Apakah Kinerja DPR RI Dilihat Dari Kuantitas, Bukan Kualitas?
Yogyakarta, sinpo.id - Fungsi DPR RI memang salah satunya adalah fungsi Legislasi. Semangatnya untuk merancang UU sangat luar biasa, apakah ini kebutuhan atau daftar keinginan saja, kita tidak tahu. Mengevaluasi RUU seringkali hanya judul saja tanpa melihat visi Indonesia di tahun 2025, pembentukan Hukum Indonesia harus mengarah pada visi tanah air tercinta kita ini.
Workshop yang dilakukan oleh Badan Legislasi (Baleg) DPR RI di Yogyakarta pada hari Rabu kemarin (6/9/2017), guna membangun komitmen bersama para pembentuk UU dalam mencapai target legislasi nasional.
Apakah benar kinerja DPR RI hanya diukur oleh banyaknya legislasi atau UU yang dihasilkan (kuantitas)?
Pada tahun 2017 ada 49 RUU ( 31 DPR + 3 DPD+ 15 Pemerintah). Dengan waktu yang tinggal 1,5 tahun ini, dan tahun 2018 sudah memasuki tahun politik, maka diperlukan komitmen antara DPR, DPD dan Pemerintah untuk menyelesaikan Prolegnas tahun 2015-2019.

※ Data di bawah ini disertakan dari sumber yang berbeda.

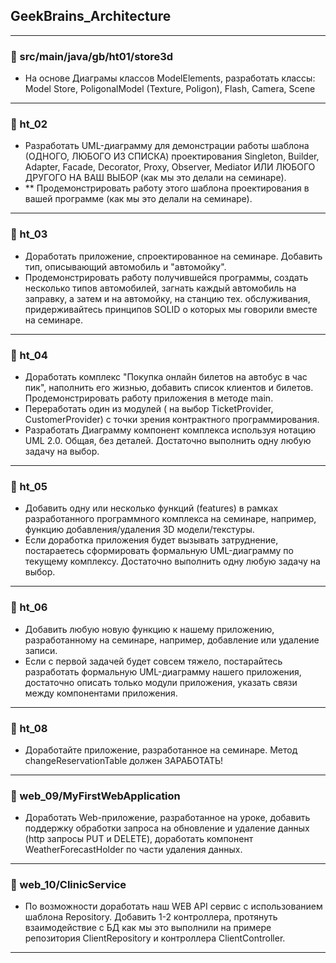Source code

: ## GeekBrains_Architecture
--------------------

### 📌 src/main/java/gb/ht01/store3d
- На основе Диаграмы классов ModelElements, разработать классы: Model Store, PoligonalModel (Texture, Poligon), Flash, Camera, Scene
--------------------

### 📌 ht_02
- Разработать UML-диаграмму для демонстрации работы шаблона (ОДНОГО, ЛЮБОГО ИЗ СПИСКА) проектирования Singleton, Builder, Adapter, Facade,
Decorator, Proxy, Observer, Mediator ИЛИ ЛЮБОГО ДРУГОГО НА ВАШ ВЫБОР (как мы это делали на семинаре).
- ** Продемонстрировать работу этого шаблона проектирования в вашей программе (как мы это делали на семинаре).
--------------------

### 📌 ht_03
- Доработать приложение, спроектированное на семинаре. Добавить тип, описывающий автомобиль и "автомойку".
- Продемонстрировать работу получившейся программы, создать несколько типов автомобилей, загнать каждый автомобиль на заправку,
а затем и на автомойку, на станцию тех. обслуживания, придерживайтесь принципов SOLID о которых мы говорили вместе на семинаре.
--------------------

### 📌 ht_04
- Доработать комплекс "Покупка онлайн билетов на автобус в час пик", наполнить его жизнью, добавить список клиентов и билетов.
Продемонстрировать работу приложения в методе main.
- Переработать один из модулей ( на выбор TicketProvider, CustomerProvider) с точки зрения контрактного программирования.
- Разработать Диаграмму компонент комплекса используя нотацию UML 2.0. Общая, без деталей.
Достаточно выполнить одну любую задачу на выбор.
--------------------

### 📌 ht_05
- Добавить одну или несколько функций (features) в рамках разработанного программного комплекса на семинаре, например,
функцию добавления/удаления 3D модели/текстуры.
- Если доработка приложения будет вызывать затруднение, постараетесь сформировать формальную UML-диаграмму по текущему комплексу.
Достаточно выполнить одну любую задачу на выбор.
--------------------

### 📌 ht_06
- Добавить любую новую функцию к нашему приложению, разработанному на семинаре, например, добавление или удаление записи.
- Если с первой задачей будет совсем тяжело, постарайтесь разработать формальную UML-диаграмму нашего приложения,
достаточно описать только модули приложения, указать связи между компонентами приложения.
--------------------

### 📌 ht_08
- Доработайте приложение, разработанное на семинаре. Метод changeReservationTable должен ЗАРАБОТАТЬ!
--------------------

### 📌 web_09/MyFirstWebApplication
- Доработать Web-приложение, разработанное на уроке, добавить поддержку обработки запроса на обновление и удаление данных
(http запросы PUT и DELETE), доработать компонент WeatherForecastHolder по части удаления данных.
--------------------

### 📌 web_10/ClinicService
- По возможности доработать наш WEB API сервис с использованием шаблона Repository. Добавить 1-2 контроллера,
протянуть взаимодействие с БД как мы это выполнили на примере репозитория ClientRepository и контроллера ClientController.
--------------------
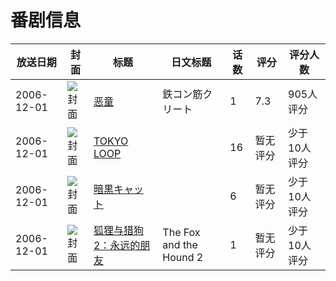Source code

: # 番剧信息

|放送日期|封面|标题|日文标题|话数|评分|评分人数|
|---|---|---|---|---|---|---|
|2006-12-01|![封面](https://lain.bgm.tv/pic/cover/c/49/8f/6437_q82oC.jpg)|[恶童](https://bangumi.tv/subject/6437)|鉄コン筋クリート|1|7.3|905人评分|
|2006-12-01|![封面](https://lain.bgm.tv/pic/cover/c/6d/f4/189665_4JQnS.jpg)|[TOKYO LOOP](https://bangumi.tv/subject/189665)||16|暂无评分|少于10人评分|
|2006-12-01|![封面](https://lain.bgm.tv/pic/cover/c/e8/47/112449_94z1H.jpg)|[暗黒キャット](https://bangumi.tv/subject/112449)||6|暂无评分|少于10人评分|
|2006-12-01|![封面](https://lain.bgm.tv/pic/cover/c/6d/39/113083_Zm0W9.jpg)|[狐狸与猎狗2：永远的朋友](https://bangumi.tv/subject/113083)|The Fox and the Hound 2|1|暂无评分|少于10人评分|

Marlinda Irwanti Poernomo selaku Anggota Baleg mengatakan, bahwa ia berharap adanya konsensus satu sama lain dalam membuat suatu kebijakan dan kebijakan tersebut guna menyejahterakan rakyat Indonesia.
“Kita berharap ada konsesus, penyamaan persepsi dan komitmen bersama agar pembuatan UU tidak terjadi benturan karena ego sektoral yang tinggi. Supaya bisa diukur atau dianalisi dampak regulasi UU untuk kesejahteraan rakyat, seperti apa yang diinginkan Bapak Presiden bahwa keberpihakan kebijakan yang telah dibuat agar diarahkan pada rakyat,” tuturnya melalui pesan singkat kepada sinpo.id
Beliau juga berharap, RUU yang diusulkan Prolegnas RUU prioritas tahun 2017 dan telah memenuhi persyaratan, agar dipercepat untuk memberikan cost benefit disertai naskah yang terukur dampaknya bagi kesejahteraan rakyat.
“Saya berharap dengan adanya komitmen dan kesepakatan, penyelesaian RUU yang diusulkan Prolegnas RUU prioritas tahun 2017 dan telah memenuhi persyaratan subtantif maupun teknis, agar segera diajukan cost benefit analisis dengan naskah akademis yang kuat dan terukur dampaknya atau analisi dampak bagi kesejahteraan rakyat. Kemudian, ada rentang waktu yang telah disepakati bersama dan adanya political wisdom agar regulasi tersebut tidak bertabrakan dengan peraturan-peraturan yang sudah berjalan, produk UU juga tidak melupakan bahwa kita sudah memasuki era globalisasi, supaya tidak mudah digugat di MK,” tutup Politisi Golkar ini.